BEGIN INPUT DATA

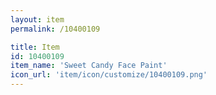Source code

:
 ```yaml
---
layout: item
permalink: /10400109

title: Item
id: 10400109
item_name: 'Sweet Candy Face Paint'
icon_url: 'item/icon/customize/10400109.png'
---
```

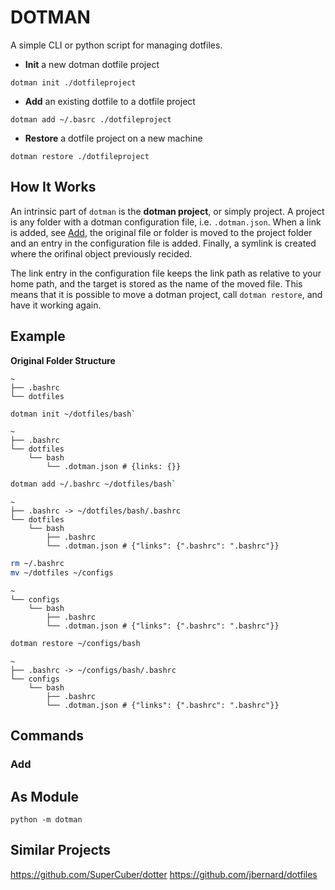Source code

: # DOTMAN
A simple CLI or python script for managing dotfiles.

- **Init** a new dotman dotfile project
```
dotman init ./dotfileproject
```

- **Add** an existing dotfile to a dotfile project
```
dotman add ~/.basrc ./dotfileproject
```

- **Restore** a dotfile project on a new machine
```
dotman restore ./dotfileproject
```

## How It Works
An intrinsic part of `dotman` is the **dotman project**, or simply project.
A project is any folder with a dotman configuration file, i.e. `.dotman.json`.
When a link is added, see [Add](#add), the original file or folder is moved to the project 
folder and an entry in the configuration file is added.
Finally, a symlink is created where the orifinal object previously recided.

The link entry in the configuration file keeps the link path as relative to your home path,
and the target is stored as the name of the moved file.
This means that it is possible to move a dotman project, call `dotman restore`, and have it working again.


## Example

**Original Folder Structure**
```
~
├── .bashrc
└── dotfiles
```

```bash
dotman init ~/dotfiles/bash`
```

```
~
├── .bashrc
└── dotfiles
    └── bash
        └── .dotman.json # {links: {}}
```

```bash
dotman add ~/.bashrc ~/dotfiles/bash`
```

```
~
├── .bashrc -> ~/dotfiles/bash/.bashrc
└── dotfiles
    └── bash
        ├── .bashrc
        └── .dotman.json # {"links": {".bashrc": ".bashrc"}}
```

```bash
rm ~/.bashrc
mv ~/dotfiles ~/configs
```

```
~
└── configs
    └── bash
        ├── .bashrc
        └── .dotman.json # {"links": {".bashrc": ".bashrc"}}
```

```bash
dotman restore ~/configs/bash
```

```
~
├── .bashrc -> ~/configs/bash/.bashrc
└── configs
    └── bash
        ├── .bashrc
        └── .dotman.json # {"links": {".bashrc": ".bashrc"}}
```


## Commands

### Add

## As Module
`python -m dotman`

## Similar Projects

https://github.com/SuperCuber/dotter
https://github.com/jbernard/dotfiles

END INPUT DATA
BEGIN INPUT DATA

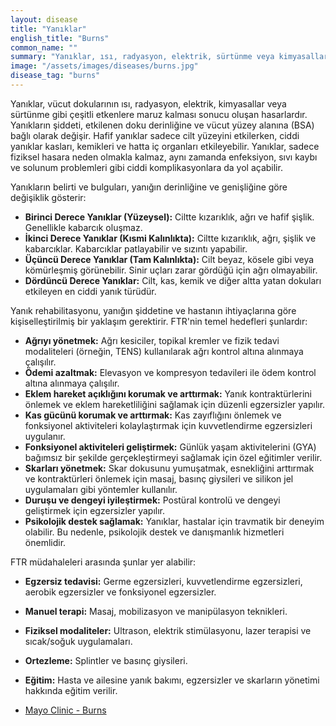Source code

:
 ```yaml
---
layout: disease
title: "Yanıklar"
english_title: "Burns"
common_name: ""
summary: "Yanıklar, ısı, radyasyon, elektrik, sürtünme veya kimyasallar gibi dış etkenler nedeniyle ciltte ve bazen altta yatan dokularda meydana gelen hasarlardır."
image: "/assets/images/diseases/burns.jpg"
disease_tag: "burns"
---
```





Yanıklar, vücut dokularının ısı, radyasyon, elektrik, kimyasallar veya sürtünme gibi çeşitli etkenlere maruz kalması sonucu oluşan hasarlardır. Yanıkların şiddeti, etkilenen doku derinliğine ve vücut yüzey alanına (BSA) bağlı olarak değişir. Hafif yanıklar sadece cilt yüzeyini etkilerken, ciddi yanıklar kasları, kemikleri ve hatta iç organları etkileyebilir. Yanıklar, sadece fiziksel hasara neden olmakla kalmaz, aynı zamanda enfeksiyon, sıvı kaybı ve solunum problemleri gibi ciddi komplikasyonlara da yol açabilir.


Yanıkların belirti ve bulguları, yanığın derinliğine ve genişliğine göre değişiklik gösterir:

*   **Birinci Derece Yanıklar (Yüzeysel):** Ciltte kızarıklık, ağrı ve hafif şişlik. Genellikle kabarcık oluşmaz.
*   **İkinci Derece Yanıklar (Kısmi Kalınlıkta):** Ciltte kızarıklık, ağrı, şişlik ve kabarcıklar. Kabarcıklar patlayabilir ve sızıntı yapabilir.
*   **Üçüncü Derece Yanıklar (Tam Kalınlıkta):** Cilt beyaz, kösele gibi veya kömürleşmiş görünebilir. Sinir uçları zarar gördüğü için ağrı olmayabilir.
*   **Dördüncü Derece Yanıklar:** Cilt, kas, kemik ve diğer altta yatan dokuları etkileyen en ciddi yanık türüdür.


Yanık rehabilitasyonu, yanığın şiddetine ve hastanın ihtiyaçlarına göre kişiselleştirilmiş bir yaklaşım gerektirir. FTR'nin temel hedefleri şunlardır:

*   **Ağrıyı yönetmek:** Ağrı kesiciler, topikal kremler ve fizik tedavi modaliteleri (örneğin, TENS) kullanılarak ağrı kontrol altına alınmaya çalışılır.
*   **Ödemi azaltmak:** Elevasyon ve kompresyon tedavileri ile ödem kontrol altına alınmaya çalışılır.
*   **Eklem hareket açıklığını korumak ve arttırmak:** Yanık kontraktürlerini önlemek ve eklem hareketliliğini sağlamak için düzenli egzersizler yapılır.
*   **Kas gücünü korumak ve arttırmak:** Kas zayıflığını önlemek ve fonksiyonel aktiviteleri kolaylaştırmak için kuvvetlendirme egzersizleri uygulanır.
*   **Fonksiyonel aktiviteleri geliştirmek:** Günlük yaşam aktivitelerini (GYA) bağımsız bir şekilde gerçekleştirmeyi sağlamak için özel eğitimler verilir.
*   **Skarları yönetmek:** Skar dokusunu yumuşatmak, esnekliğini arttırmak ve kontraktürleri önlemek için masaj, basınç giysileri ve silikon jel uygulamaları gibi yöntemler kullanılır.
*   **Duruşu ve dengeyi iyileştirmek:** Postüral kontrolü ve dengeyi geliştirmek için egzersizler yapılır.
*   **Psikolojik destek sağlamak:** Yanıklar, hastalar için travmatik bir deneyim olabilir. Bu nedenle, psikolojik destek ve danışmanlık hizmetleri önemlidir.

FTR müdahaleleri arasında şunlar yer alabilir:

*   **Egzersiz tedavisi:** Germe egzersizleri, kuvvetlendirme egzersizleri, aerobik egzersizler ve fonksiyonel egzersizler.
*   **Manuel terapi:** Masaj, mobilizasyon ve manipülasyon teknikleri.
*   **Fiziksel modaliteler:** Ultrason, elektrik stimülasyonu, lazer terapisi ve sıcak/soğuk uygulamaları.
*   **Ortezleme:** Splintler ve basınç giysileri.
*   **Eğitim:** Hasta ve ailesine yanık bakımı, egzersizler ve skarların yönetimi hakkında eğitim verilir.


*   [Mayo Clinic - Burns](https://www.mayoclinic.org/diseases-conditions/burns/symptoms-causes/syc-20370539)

END INPUT DATA

EXERCISE OBJECTIVE:
Which lines above carry the string "giysileri"? Copy those lines.

RESPONSE BOX:
*   **Skarları yönetmek:** Skar dokusunu yumuşatmak, esnekliğini arttırmak ve kontraktürleri önlemek için masaj, basınç giysileri ve silikon jel uygulamaları gibi yöntemler kullanılır.
*   **Ortezleme:** Splintler ve basınç giysileri.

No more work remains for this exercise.